The Fed says the recession is almost over. Many leading economists now say it has already ended. You hear this latter view on TV nightly, and if you visit financial web sites, it’s repeated over and over. All of which brings to my mind a simple question: Whose recession has ended—or is even ending?
Imagine an emergency room. Six months ago a patient was brought in. He was bleeding very badly and required endless transfusions. He had a dozen broken bones in all parts of his body and tumors that were were beginning to spread. Six months later, while still in intensive care, his doctors come out and inform family and friends that the patient is cured—or almost cured. He still needs endless transfusions, more of his bones are broken than when he entered the hospital, his tumors have spread to many other parts of his body. Indeed, the only real “improvement” in the patient’s condition is that he now has a raging fever brought on by the happy talk his doctors have been whispering in his ear.
That patient in the U.S. economy, whose recession, we are being told by so many experts, is ending or has ended.
You can go crazy lisening to the financial news these days.
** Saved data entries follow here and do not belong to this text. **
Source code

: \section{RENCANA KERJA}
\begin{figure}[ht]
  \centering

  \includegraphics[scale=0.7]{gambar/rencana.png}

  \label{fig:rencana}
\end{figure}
Its divided into two very distinct elements. One part is the recession-is-over jabber. The other consists of reports about what’s really happening in the economy.
Forget the jabber for a moment. Here’s what’s actually been reported in just the last few days
New job loses increased a “mere” 227,000 last month—but only because another 422,000 Americans stopped looking for work which lowered the total. Home prices continue to fall, falling a record amount in the last quarter. Foreclosures are still rising and are at truly scary levels. We are now looking at 1.4 million bankruptcies this year, which will not be a record only because a bankruptcy law passed by Congress a few years ago at the behest of banks makes it harder than it used to be. Our national trade imbalance is on the rise again. Local government fiscal problems are threatening many basic services around the nation. The huge increase in productivity just reported (up more than 6 percent) was due to the fact that workers are working longer and harder for pay that hasn’t been increasing at all. Thousands of Americans now queue up in parking lots overnight in hopes of getting some free medical care they can’t otherwise afford. The stock market’s rise has largely been fueled by companies beating expectations, which they have usually accomplished only by laying off workers and selling assets. Oh yes, the federal budget deficit now stands at $1.3 trillion for the present fiscal year which still has two months to run. And on and on…
I have been writing about the huge schism between official pronouncements and actual facts for months. But what’s the point? What is, is. And if my view of the economy is dead wrong, no one will be happier about that than me.